Children of Pleasure
Children of Pleasure is a 1930 American Pre-Code MGM musical comedy film directed by Harry Beaumont, originally released with Technicolor sequences. It was adapted from Crane Wilbur's 1929 play, The Song Writer.
|Children of Pleasure|
|Directed by||Harry Beaumont|
|Written by||Richard Schayer|
|Cinematography||Percy Hilburn (fr) |
|Edited by||Blanche Sewell|
|April 26, 1930|
Danny, an acclaimed singer and songwriter, falls in love with a socialite girl who is just playing around. He does not realize that his girl-Friday is the one he really loves until it is almost too late. Although he is awestruck by high society, he overhears the girl's admission that she is stringing him along just in time to avoid marriage. Danny is notably Jewish, and among the issues the movie raises is his temptation to assimilate into the larger culture.
The film is an adaptation of a play that riffed on the real-life relationship between songwriter Irving Berlin and Long Island socialite Ellin Mackay, which was all over the gossip columns in the late 1920s. Mackay's millionaire father cut her off and did not speak to her for years because, after a long courtship, she married Berlin, who was Jewish. (Unlike the fickle debutante in the film, Mackay stayed with Berlin, and their marriage lasted over sixty years.)
The film is played against a theatrical backdrop, and contains many songs and production numbers.
- Lawrence Gray ... Danny Regan
- Wynne Gibson ... Emma 'Em' Gray
- Judith Wood ... Patricia 'Pat' Thayer (as Helen Johnson)
- Kenneth Thomson ... Rod Peck (as Kenneth Thompson)
- Lee Kohlmar ... Bernie (as Lee Kolmar)
- May Boley ... Fanny Kaye
- Benny Rubin ... Andy Little
- Jack Benny ... Himself, Cameo Appearance (uncredited)
- Sidney Bracey ... Miles (butler) (uncredited)
- Mary Carlisle ... Secretary (uncredited)
- Carrie Daumery ... Dowager (uncredited)
- Ann Dvorak ... Chorus girl (uncredited)
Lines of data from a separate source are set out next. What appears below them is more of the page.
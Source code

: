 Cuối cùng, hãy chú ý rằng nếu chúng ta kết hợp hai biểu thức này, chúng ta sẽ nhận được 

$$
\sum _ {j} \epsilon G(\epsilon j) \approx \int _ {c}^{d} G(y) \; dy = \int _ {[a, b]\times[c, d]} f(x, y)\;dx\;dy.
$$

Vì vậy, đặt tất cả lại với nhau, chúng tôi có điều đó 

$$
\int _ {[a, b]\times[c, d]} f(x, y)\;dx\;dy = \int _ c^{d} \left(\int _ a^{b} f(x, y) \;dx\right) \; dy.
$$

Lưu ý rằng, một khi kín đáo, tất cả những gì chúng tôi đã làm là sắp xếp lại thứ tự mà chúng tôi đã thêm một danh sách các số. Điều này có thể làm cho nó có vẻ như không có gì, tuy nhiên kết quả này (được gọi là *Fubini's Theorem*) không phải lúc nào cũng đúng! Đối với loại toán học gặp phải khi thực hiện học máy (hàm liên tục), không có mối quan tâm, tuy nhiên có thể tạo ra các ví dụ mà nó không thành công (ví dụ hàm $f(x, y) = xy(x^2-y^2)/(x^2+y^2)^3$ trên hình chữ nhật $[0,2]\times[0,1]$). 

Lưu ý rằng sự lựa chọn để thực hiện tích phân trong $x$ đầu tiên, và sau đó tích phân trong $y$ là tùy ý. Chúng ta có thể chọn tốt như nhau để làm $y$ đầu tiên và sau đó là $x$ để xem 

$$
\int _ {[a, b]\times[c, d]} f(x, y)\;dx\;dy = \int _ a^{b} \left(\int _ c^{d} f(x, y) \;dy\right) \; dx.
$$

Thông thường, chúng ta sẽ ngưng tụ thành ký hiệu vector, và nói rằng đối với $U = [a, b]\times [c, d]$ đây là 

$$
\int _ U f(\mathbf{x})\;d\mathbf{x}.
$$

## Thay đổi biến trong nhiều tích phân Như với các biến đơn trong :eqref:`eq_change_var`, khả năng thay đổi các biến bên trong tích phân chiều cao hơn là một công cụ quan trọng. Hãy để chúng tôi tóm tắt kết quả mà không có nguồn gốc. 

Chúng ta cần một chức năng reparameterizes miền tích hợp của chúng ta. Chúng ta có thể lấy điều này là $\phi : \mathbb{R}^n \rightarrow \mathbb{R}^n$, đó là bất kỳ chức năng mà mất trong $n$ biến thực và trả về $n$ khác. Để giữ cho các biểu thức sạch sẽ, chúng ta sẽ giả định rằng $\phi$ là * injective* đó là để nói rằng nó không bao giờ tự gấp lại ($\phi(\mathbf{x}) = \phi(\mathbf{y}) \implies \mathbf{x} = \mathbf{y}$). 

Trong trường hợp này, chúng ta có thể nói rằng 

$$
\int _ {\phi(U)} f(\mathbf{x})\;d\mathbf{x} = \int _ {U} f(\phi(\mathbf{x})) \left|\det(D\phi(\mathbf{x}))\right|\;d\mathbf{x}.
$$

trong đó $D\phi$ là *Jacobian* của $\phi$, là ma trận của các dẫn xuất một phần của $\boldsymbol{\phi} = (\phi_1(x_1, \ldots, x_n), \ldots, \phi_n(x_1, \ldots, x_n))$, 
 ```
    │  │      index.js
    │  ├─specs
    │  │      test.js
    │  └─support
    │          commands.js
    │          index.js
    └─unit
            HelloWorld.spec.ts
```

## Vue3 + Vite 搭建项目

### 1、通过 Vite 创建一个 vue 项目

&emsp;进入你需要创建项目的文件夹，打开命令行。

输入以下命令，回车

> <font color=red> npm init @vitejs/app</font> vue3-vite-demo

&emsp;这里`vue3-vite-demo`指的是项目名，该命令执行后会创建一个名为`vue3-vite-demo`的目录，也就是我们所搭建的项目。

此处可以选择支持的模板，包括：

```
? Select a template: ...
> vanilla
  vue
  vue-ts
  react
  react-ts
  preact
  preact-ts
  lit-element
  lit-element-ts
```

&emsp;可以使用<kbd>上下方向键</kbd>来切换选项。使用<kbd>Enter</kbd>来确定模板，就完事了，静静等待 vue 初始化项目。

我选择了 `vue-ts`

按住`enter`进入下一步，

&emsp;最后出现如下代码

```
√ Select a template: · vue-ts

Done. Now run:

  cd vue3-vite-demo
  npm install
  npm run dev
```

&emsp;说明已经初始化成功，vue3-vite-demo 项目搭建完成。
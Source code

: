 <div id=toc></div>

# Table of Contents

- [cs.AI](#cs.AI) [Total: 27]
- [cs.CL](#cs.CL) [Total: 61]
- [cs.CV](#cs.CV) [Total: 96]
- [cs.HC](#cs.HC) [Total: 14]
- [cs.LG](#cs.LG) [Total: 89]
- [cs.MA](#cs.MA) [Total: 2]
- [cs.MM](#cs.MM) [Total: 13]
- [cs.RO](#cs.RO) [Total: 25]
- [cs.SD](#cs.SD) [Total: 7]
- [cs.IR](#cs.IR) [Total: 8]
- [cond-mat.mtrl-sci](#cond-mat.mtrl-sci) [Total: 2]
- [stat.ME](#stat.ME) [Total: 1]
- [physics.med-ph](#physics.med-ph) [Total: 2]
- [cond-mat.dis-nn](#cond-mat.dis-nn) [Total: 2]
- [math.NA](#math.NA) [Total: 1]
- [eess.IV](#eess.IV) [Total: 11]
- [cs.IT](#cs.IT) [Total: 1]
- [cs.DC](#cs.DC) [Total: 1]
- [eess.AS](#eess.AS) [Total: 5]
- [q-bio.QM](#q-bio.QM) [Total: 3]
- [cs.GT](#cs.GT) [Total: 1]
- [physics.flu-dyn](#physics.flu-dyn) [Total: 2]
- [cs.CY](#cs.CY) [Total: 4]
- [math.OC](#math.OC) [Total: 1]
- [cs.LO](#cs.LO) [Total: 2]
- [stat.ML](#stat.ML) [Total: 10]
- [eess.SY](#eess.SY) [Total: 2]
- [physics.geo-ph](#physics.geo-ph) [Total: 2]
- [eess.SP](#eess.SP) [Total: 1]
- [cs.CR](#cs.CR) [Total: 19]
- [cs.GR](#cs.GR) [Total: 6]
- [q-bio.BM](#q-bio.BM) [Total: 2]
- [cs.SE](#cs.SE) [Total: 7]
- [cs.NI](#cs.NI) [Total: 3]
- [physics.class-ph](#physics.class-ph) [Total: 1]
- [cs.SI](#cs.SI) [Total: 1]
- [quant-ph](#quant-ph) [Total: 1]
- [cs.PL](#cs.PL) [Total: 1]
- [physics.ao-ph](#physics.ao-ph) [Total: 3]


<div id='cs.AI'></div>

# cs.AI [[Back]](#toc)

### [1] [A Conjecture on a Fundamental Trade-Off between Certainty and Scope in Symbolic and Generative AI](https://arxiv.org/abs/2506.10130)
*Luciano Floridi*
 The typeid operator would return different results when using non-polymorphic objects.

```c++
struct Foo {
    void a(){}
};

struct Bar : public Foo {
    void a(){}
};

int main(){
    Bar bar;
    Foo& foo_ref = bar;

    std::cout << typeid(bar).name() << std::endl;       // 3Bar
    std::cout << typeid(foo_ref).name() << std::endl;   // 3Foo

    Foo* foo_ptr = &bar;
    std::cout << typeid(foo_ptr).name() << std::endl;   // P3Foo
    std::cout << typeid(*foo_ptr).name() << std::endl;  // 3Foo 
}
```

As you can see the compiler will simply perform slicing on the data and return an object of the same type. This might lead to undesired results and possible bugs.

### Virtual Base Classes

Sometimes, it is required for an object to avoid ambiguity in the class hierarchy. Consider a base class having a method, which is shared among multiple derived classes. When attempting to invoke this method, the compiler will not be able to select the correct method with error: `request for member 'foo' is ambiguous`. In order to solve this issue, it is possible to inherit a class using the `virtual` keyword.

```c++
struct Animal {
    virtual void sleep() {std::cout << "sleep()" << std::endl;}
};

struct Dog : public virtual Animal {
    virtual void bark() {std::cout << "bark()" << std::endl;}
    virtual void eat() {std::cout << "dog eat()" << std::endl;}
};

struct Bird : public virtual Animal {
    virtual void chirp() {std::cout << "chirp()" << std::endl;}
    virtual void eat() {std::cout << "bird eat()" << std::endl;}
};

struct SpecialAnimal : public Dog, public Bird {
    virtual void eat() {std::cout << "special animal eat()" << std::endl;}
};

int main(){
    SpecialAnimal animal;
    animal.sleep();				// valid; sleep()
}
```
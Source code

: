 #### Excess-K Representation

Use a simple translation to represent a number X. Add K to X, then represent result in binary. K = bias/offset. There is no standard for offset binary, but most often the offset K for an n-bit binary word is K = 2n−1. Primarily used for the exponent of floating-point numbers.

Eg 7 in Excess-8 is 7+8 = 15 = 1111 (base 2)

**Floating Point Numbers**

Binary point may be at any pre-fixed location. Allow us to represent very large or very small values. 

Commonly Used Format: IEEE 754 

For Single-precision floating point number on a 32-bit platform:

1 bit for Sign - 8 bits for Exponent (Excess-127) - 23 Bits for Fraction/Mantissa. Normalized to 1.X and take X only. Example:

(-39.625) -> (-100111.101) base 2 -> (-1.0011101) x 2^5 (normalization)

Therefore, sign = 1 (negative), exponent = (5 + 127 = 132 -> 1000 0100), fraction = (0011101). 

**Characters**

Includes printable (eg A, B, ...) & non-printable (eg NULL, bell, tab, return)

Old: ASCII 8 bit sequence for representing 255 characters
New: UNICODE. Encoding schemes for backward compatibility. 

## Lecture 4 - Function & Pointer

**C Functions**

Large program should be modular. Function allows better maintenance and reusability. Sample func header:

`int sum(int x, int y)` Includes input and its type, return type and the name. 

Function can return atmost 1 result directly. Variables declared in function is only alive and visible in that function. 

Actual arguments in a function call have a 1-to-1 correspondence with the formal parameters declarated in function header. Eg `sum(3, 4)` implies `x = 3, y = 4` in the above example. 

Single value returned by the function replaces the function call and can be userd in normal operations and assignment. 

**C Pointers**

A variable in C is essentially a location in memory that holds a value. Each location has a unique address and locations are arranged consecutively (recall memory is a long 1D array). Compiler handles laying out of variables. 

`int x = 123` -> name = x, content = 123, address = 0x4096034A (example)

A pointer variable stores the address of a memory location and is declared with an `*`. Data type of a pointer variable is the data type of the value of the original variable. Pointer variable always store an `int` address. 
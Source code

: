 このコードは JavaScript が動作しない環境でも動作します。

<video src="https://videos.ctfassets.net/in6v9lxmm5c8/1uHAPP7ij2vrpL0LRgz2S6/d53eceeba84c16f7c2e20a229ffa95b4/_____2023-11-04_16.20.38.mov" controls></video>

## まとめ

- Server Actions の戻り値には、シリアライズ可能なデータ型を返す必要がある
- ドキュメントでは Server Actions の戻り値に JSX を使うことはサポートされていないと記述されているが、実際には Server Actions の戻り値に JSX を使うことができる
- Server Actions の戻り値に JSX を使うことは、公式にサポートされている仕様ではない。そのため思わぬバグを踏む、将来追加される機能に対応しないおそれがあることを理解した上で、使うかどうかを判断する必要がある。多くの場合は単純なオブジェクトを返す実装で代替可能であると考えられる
- Jay Eaton ... Eddie Brown (uncredited)
The film was originally premiered and released with Technicolor sequences in the summer of 1930. Several film reviewers refer to these Technicolor sequences
One reviewer noted that "the revue scenes filmed in Technicolor being particularly lavish." These color sequences were later replaced with a black-and-white version that had been filmed simultaneously because the backlash against musicals (which occurred in the autumn of 1930) made the expense of printing color prints superfluous and frivolous. Only this black-and-white general release version currently exists with the exception of a portion of the Technicolor "Dust" number that was re-used in the short film Roast-Beef and Movies in 1934, and can also be seen in That's Entertainment! III (1994). This color clip is currently viewable on YouTube.
Lawrence Gray recorded two of his songs from the picture for Brunswick Records. His rendition of the songs Leave It That Way and The Whole Darned Thing's For You were released on Brunswick's popular ten inch series on record number 4775.